Tous les articles de Ruben Honigmann

Que se passe-t-il lorsque, l’insouciance des festivités rituelles prenant fin, le cours impitoyable de l’Histoire reprend ses droits sur les esprits ? Ruben Honigmann nous livre dans ce texte le récit intime de ce week-end du 7-8 octobre où la mesure de l’événement n’est prise qu’une fois les portables rallumés. De ce décalage temporel et existentiel, il fait un élément constitutif du trouble des juifs qui, en attendant l’aurore du 9, sont condamnés à claudiquer.

« Quelque chose ne cessera jamais de m’étonner chez les juifs : leur capacité à s’étonner de l’hostilité à leur égard.
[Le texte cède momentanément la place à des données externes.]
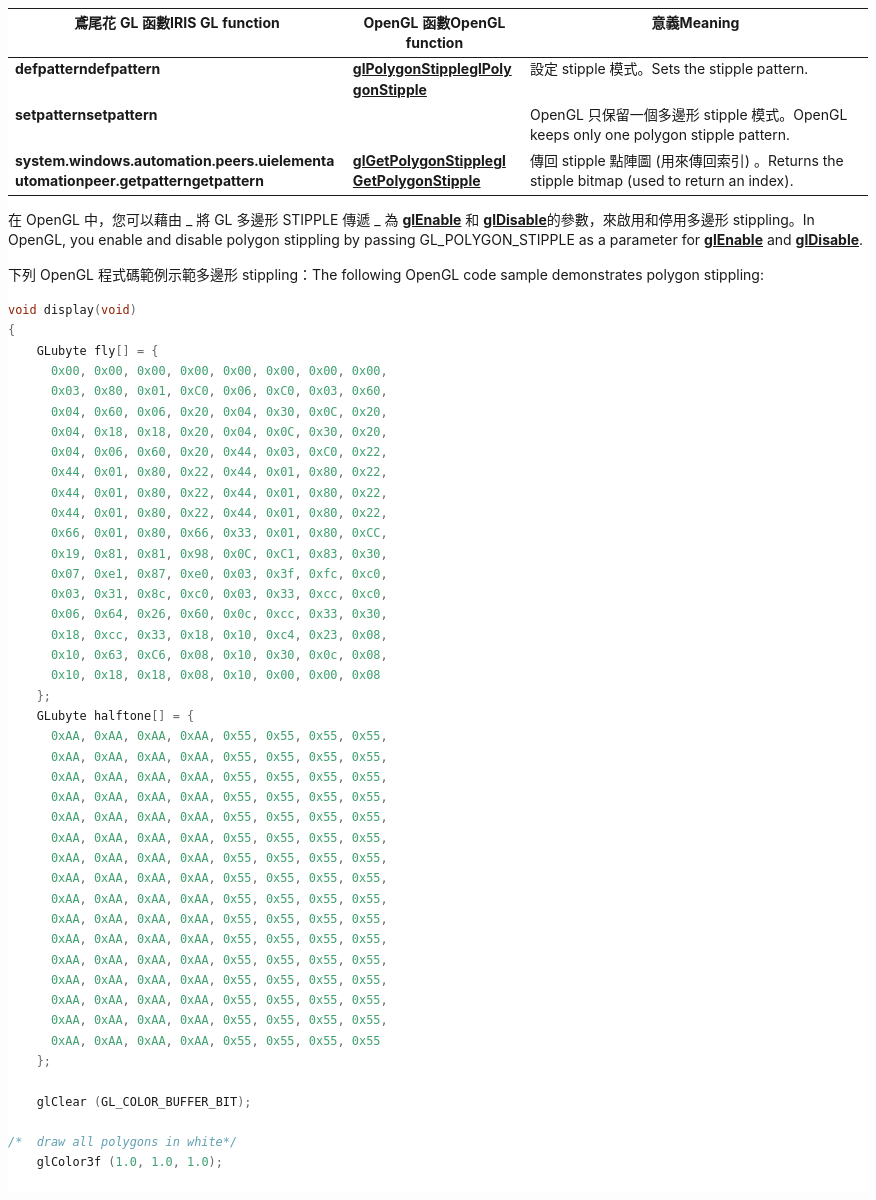 
| <span data-ttu-id="0ad15-178">鳶尾花 GL 函數</span><span class="sxs-lookup"><span data-stu-id="0ad15-178">IRIS GL function</span></span> | <span data-ttu-id="0ad15-179">OpenGL 函數</span><span class="sxs-lookup"><span data-stu-id="0ad15-179">OpenGL function</span></span>                                    | <span data-ttu-id="0ad15-180">意義</span><span class="sxs-lookup"><span data-stu-id="0ad15-180">Meaning</span></span>                                               |
|------------------|----------------------------------------------------|-------------------------------------------------------|
| <span data-ttu-id="0ad15-181">**defpattern**</span><span class="sxs-lookup"><span data-stu-id="0ad15-181">**defpattern**</span></span>   | [<span data-ttu-id="0ad15-182">**glPolygonStipple**</span><span class="sxs-lookup"><span data-stu-id="0ad15-182">**glPolygonStipple**</span></span>](glpolygonstipple.md)       | <span data-ttu-id="0ad15-183">設定 stipple 模式。</span><span class="sxs-lookup"><span data-stu-id="0ad15-183">Sets the stipple pattern.</span></span>                             |
| <span data-ttu-id="0ad15-184">**setpattern**</span><span class="sxs-lookup"><span data-stu-id="0ad15-184">**setpattern**</span></span>   |                                                    | <span data-ttu-id="0ad15-185">OpenGL 只保留一個多邊形 stipple 模式。</span><span class="sxs-lookup"><span data-stu-id="0ad15-185">OpenGL keeps only one polygon stipple pattern.</span></span>        |
| <span data-ttu-id="0ad15-186">**system.windows.automation.peers.uielementautomationpeer.getpattern**</span><span class="sxs-lookup"><span data-stu-id="0ad15-186">**getpattern**</span></span>   | [<span data-ttu-id="0ad15-187">**glGetPolygonStipple**</span><span class="sxs-lookup"><span data-stu-id="0ad15-187">**glGetPolygonStipple**</span></span>](glgetpolygonstipple.md) | <span data-ttu-id="0ad15-188">傳回 stipple 點陣圖 (用來傳回索引) 。</span><span class="sxs-lookup"><span data-stu-id="0ad15-188">Returns the stipple bitmap (used to return an index).</span></span> |



 

<span data-ttu-id="0ad15-189">在 OpenGL 中，您可以藉由 \_ 將 GL 多邊形 STIPPLE 傳遞 \_ 為 [**glEnable**](glenable.md) 和 [**glDisable**](gldisable.md)的參數，來啟用和停用多邊形 stippling。</span><span class="sxs-lookup"><span data-stu-id="0ad15-189">In OpenGL, you enable and disable polygon stippling by passing GL\_POLYGON\_STIPPLE as a parameter for [**glEnable**](glenable.md) and [**glDisable**](gldisable.md).</span></span>

<span data-ttu-id="0ad15-190">下列 OpenGL 程式碼範例示範多邊形 stippling：</span><span class="sxs-lookup"><span data-stu-id="0ad15-190">The following OpenGL code sample demonstrates polygon stippling:</span></span>


```C++
void display(void) 
{ 
    GLubyte fly[] = { 
      0x00, 0x00, 0x00, 0x00, 0x00, 0x00, 0x00, 0x00, 
      0x03, 0x80, 0x01, 0xC0, 0x06, 0xC0, 0x03, 0x60, 
      0x04, 0x60, 0x06, 0x20, 0x04, 0x30, 0x0C, 0x20, 
      0x04, 0x18, 0x18, 0x20, 0x04, 0x0C, 0x30, 0x20, 
      0x04, 0x06, 0x60, 0x20, 0x44, 0x03, 0xC0, 0x22, 
      0x44, 0x01, 0x80, 0x22, 0x44, 0x01, 0x80, 0x22, 
      0x44, 0x01, 0x80, 0x22, 0x44, 0x01, 0x80, 0x22, 
      0x44, 0x01, 0x80, 0x22, 0x44, 0x01, 0x80, 0x22, 
      0x66, 0x01, 0x80, 0x66, 0x33, 0x01, 0x80, 0xCC, 
      0x19, 0x81, 0x81, 0x98, 0x0C, 0xC1, 0x83, 0x30, 
      0x07, 0xe1, 0x87, 0xe0, 0x03, 0x3f, 0xfc, 0xc0, 
      0x03, 0x31, 0x8c, 0xc0, 0x03, 0x33, 0xcc, 0xc0, 
      0x06, 0x64, 0x26, 0x60, 0x0c, 0xcc, 0x33, 0x30, 
      0x18, 0xcc, 0x33, 0x18, 0x10, 0xc4, 0x23, 0x08, 
      0x10, 0x63, 0xC6, 0x08, 0x10, 0x30, 0x0c, 0x08, 
      0x10, 0x18, 0x18, 0x08, 0x10, 0x00, 0x00, 0x08 
    }; 
    GLubyte halftone[] = { 
      0xAA, 0xAA, 0xAA, 0xAA, 0x55, 0x55, 0x55, 0x55, 
      0xAA, 0xAA, 0xAA, 0xAA, 0x55, 0x55, 0x55, 0x55, 
      0xAA, 0xAA, 0xAA, 0xAA, 0x55, 0x55, 0x55, 0x55, 
      0xAA, 0xAA, 0xAA, 0xAA, 0x55, 0x55, 0x55, 0x55, 
      0xAA, 0xAA, 0xAA, 0xAA, 0x55, 0x55, 0x55, 0x55, 
      0xAA, 0xAA, 0xAA, 0xAA, 0x55, 0x55, 0x55, 0x55, 
      0xAA, 0xAA, 0xAA, 0xAA, 0x55, 0x55, 0x55, 0x55, 
      0xAA, 0xAA, 0xAA, 0xAA, 0x55, 0x55, 0x55, 0x55, 
      0xAA, 0xAA, 0xAA, 0xAA, 0x55, 0x55, 0x55, 0x55, 
      0xAA, 0xAA, 0xAA, 0xAA, 0x55, 0x55, 0x55, 0x55, 
      0xAA, 0xAA, 0xAA, 0xAA, 0x55, 0x55, 0x55, 0x55, 
      0xAA, 0xAA, 0xAA, 0xAA, 0x55, 0x55, 0x55, 0x55, 
      0xAA, 0xAA, 0xAA, 0xAA, 0x55, 0x55, 0x55, 0x55, 
      0xAA, 0xAA, 0xAA, 0xAA, 0x55, 0x55, 0x55, 0x55, 
      0xAA, 0xAA, 0xAA, 0xAA, 0x55, 0x55, 0x55, 0x55, 
      0xAA, 0xAA, 0xAA, 0xAA, 0x55, 0x55, 0x55, 0x55 
    }; 
 
    glClear (GL_COLOR_BUFFER_BIT); 
 
/*  draw all polygons in white*/ 
    glColor3f (1.0, 1.0, 1.0); 
 
```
À chaque meurtre, attentat, massacre ou pogrom antisémite, on tombe des nues. L’absence d’empathie de notre si affable marchand de fruits et légumes habituel nous offusque, la réaction du secrétaire général de l’ONU nous indigne, les contorsions sémantiques de Jean-Luc Mélenchon, dignes des meilleurs élèves de yeshiva, nous insupportent, la solitude radicale du peuple juif persécuté nous révolte. On se frotte les yeux, à chaque fois comme au premier jour, de voir des fils à Papa de Harvard dénoncer le « génocide en cours à Gaza » ou les Queers for Palestine arracher les affiches des otages israéliens. Mais de quoi exactement s’étonne-t-on ? »

« Je suis pile au centre de la photo. Nous sommes 25 garçons de la classe de 6e de l’école Aquiba, la principale école juive de Strasbourg (…) Souvent, je regarde la photo de classe. Chaque fois, je me surprends à traquer les infimes indices qui préfiguraient les destinées : la casquette Michael Jordan de l’un, la dissimulation d’un autre, l’air absent de celui-ci, la coquetterie de celui-là, un sourire espiègle, un faux air sûr de soi. Longtemps cette photo est restée ma boussole sociale, l’instrument de mesure de ma géométrie intérieure, celui par lequel j’évaluais la distance qui me séparait de chacun de mes camarades de classe. Chacun d’entre nous a suivi sa propre voie, le groupe s’est disloqué et c’est heureux. Je ne suis plus au centre du groupe, je suis mon propre centre. »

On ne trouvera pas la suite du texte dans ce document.